Musicians Kristi Stassinopoulou and Stathis Kalyviotis, who re-spark old Greek folk songs with a modern push.
courtesy of the artists
Musicians Kristi Stassinopoulou and Stathis Kalyviotis, who re-spark old Greek folk songs with a modern push.

It's not an easy time to be Greek. There's the grinding and seemingly interminable economic crisis, endemic unemployment, riots and violence in the streets, a corroded political landscape (including the stratospheric rise of a neo-Nazi party, as chronicled by Maria Margaronis for The Nation) — and the feeling that the country is sliding into irrelevance. Greece's collective self-identity is in trauma, both at home and within the diaspora. (My name kind of gives me away as a member of that tribe.)

Perhaps entertainment and culture would, or should, be the very least of anyone's worries at the moment: when the unemployment rate is over 22%, who really cares what's on the radio? But these days, and whether intentionally or not, the rudderless state of Greek music seems to mirror something of the country's drift.

Consider, as one measure, Greece's current pop charts. Between the globally omnipresent Carly Rae Jepsen and Gotye, the Greek productions include a throwaway summertime club tune (Demy's "Poses Xiliades Kalokairia") and the vaguely merengue-flavored "Mamacita Buena," featuring a model-singer who recently came in second place in the Greek version of "Dancing with the Stars." There's little sense of popular music that speaks to what's actually going on in the country right now.

It hasn't always been this way. Greece has a long tradition of musicians creating strong and beautiful work under difficult circumstances, from World War II to the military junta of 1967-1974. Music has been an anchor through those terrible times. So today, where's the depth, the soul, the imagination, the pathos (passion), the...Greekness?

Into this chasm steps the duo of the "Greekadelia" project: vocalist Kristi Stassinopoulou, who also occasionally plays percussion and harmonium, and Stathis Kalyviotis, who plays the lauta (a Greek lute) and mans the looping and sampling.

The two first met in Athens' punk scene in the 1980s. These days, however, Stassinopoulou and Kalyviotis are plunging back into Greek traditional music — and then twisting those tunes for the 21st century, using a baker's dozen of demotika (traditional folk songs) from all around Greece as their ground and inspiration. But thankfully, this isn't your grandmother's bouzouki-driven nostalgia trip. Instead, what Greekadelia produces is fresh, modern and imbued with a palpable sense of "fight." The punk sound is gone — but definitely not its spirit.

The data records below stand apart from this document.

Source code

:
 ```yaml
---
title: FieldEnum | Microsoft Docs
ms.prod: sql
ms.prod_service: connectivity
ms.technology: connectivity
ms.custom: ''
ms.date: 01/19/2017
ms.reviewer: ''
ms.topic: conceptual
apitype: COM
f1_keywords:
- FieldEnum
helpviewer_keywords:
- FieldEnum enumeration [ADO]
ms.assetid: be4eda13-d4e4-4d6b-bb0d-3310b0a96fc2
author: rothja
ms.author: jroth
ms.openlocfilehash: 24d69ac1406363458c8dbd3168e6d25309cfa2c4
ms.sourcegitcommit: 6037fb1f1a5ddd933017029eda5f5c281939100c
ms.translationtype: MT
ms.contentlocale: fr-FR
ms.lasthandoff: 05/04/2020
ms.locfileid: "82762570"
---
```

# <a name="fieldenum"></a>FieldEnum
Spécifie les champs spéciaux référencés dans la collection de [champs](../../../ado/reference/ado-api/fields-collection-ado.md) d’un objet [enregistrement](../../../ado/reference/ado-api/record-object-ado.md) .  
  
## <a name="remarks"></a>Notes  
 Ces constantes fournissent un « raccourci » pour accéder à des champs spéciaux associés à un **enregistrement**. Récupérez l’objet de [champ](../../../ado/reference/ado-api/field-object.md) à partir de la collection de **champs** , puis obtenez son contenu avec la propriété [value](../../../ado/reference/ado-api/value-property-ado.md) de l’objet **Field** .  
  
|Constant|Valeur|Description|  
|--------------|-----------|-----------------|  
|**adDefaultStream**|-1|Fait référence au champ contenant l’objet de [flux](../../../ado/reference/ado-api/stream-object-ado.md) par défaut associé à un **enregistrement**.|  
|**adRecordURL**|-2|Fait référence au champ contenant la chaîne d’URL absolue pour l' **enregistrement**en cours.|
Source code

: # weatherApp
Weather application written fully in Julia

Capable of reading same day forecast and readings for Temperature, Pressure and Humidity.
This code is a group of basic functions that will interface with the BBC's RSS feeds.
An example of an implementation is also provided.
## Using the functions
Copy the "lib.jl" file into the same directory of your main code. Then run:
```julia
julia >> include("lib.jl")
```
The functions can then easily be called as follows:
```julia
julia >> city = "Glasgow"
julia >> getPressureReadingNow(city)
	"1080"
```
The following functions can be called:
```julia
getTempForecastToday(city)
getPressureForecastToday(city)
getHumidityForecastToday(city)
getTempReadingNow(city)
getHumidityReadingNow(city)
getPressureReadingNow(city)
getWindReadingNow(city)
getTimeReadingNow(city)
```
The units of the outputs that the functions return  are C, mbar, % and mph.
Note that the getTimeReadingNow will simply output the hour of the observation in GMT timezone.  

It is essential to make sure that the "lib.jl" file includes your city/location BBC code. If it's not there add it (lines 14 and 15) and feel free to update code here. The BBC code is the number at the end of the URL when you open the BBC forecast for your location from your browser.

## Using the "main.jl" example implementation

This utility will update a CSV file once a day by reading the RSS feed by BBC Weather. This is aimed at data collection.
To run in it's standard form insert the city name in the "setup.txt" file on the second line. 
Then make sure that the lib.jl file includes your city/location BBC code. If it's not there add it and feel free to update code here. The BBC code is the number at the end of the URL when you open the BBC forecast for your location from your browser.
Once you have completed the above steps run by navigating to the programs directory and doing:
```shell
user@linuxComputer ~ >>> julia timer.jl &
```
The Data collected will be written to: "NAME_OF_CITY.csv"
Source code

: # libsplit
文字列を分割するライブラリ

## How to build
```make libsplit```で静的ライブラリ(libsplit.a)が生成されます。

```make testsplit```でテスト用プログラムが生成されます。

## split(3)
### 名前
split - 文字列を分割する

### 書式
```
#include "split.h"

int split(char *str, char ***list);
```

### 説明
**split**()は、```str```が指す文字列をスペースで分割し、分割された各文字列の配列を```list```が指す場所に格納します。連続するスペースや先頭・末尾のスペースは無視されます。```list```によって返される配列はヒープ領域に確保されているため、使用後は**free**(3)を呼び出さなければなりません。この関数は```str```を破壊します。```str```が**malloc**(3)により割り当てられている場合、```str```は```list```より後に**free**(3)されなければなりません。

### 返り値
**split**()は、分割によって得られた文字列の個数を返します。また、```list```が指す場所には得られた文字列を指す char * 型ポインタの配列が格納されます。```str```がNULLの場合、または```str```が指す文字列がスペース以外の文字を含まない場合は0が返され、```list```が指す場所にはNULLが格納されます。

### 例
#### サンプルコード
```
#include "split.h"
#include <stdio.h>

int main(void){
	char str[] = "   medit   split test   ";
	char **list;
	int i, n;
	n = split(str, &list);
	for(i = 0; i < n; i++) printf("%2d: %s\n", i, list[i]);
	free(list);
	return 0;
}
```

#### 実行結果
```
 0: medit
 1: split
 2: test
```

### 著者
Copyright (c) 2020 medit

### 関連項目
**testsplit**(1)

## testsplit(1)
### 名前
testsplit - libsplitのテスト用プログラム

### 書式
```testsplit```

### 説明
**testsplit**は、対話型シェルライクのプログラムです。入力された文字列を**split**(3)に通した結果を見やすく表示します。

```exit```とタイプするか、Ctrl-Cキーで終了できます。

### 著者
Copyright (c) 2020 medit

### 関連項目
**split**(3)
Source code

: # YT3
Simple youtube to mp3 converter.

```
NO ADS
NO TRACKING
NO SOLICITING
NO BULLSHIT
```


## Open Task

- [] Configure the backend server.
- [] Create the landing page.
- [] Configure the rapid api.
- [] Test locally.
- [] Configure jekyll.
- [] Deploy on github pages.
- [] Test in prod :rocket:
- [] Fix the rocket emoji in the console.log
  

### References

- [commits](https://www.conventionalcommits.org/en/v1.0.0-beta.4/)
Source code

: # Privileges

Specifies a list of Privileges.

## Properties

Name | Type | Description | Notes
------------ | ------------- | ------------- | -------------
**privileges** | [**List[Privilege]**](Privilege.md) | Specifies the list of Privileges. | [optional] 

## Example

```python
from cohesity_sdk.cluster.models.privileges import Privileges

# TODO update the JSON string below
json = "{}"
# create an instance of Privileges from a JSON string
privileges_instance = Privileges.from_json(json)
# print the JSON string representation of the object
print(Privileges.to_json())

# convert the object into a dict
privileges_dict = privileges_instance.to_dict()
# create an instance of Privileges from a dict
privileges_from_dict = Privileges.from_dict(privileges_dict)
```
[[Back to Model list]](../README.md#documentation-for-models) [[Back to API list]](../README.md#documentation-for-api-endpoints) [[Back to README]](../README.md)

Some of their tracks are based on rare grooves, like "Rodo tis protanastasis." It's a song that I've only encountered through recordings by Alekos Karavitis, a musician from Crete who was born in 1904, died in 1975, and who played the ultimate Cretan instrument, the lyra: a small, three-stringed, bowed fiddle.

There's something so primal and driving about the lyra, both in its smoky voice and in the ultra high-energy dance rhythms often associated with it — and somehow, that translates beautifully to the Greekadelia project.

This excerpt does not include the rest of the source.